For Valencia, it's been an opportunity to learn from some of the veterans in the game while he prepares for his second season in the big leagues.

"It's always nice to pick guys' brains, especially Posada," Valencia said. "You get the catcher's standpoint, which I think is helpful. I can do that with [Joe] Mauer. To hear an opposing catcher's point of view, it helps you out a lot."

Valencia said he's also taken the opportunity to work on his defense with Rodriguez at third base, and that the Yankees third baseman has been very receptive to helping him out. But in addition to talking to players he's been working out with, Valencia said he's also been in constant communication this winter with Twins starter Carl Pavano.

"He really gives me his perspective on my hitting, what he thinks I should do and how I should think at the plate," Valencia said. "Here's a guy with lots of years in the big leagues.
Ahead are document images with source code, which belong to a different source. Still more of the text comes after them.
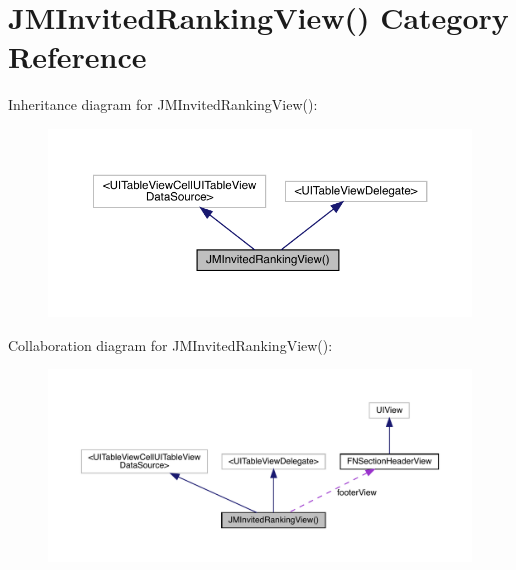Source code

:\hypertarget{category_j_m_invited_ranking_view_07_08}{}\section{J\+M\+Invited\+Ranking\+View() Category Reference}
\label{category_j_m_invited_ranking_view_07_08}


Inheritance diagram for J\+M\+Invited\+Ranking\+View()\+:\nopagebreak
\begin{figure}[H]
\begin{center}
\leavevmode
\includegraphics[width=350pt]{category_j_m_invited_ranking_view_07_08__inherit__graph}
\end{center}
\end{figure}


Collaboration diagram for J\+M\+Invited\+Ranking\+View()\+:\nopagebreak
\begin{figure}[H]
\begin{center}
\leavevmode
\includegraphics[width=350pt]{category_j_m_invited_ranking_view_07_08__coll__graph}
\end{center}
\end{figure}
He knows a lot. When I first came up, I sat next to him on the bench a lot and listened to him analyze hitters, and talk about his game plan for the next day, when he's facing these guys.

"I've been in contact with him and we've discussed my hitting a bunch. Toward the end of the year, I was hitting more home runs but I was striking out more -- and he said he thought maybe I was getting a little too pull happy. He said, 'When you're going good, you're hitting the ball the other way, and that gets you going.' And I was able to go out there and do that a couple times."

Target Field trees to be relocated

BLAINE, Minn. -- Michael Cuddyer understands that some fans may be upset that the black spruce trees are going to be removed from behind the center field wall at Target Field. But he said that the trees were truly causing him and his teammates concern over their safety while they were in the batter's box.

"The trees were beautiful," Cuddyer said. "But they cast like three different shades on the background -- right in the view of the hitter. Especially in those 3 o'clock games on Saturday, it's scary -- literally scary. It's not just that I'm afraid I'm not going to be able to see the ball to hit the ball. I'm literally scared that I'm not going to see the ball, period."

Twins president Dave St. Peter said on Friday during the club's annual media luncheon that the trees were going to be removed in an effort to help the hitters see better and increase their safety. Both the Twins' hitters and opposing hitters had complained about the issue. The trees will be replanted, although it has yet to be decided whether it will be somewhere else in the ballpark or to another site.

Twins Tidbits

Local Minneapolis television station KARE 11 will be running a two-part profile on the Twins' new Japanese infielder Tsuyoshi Nishioka beginning this week. Mike Pomeranz of KARE visited Nishioka in Osaka, Japan, and got a detailed look into who the infielder is and how he trains. Part 1 will air on Thursday Feb. 3 at 10 p.m. CT and part 2 will run on Monday Feb. 7 at 10 p.m. CT. ... Twins president Dave St. Peter reiterated this weekend that Hall of Fame slugger Harmon Killebrew, who is currently battling esophageal cancer, remains committed to resuming his duties as a special instructor for the club during Spring Training. "I talked to Harmon and he is very determined, one way or the other, to get to Fort Myers for Spring Training," St. Peter said. ... The Twins have hired Ryo Shinkawa to be Nishioka's full-time interpreter.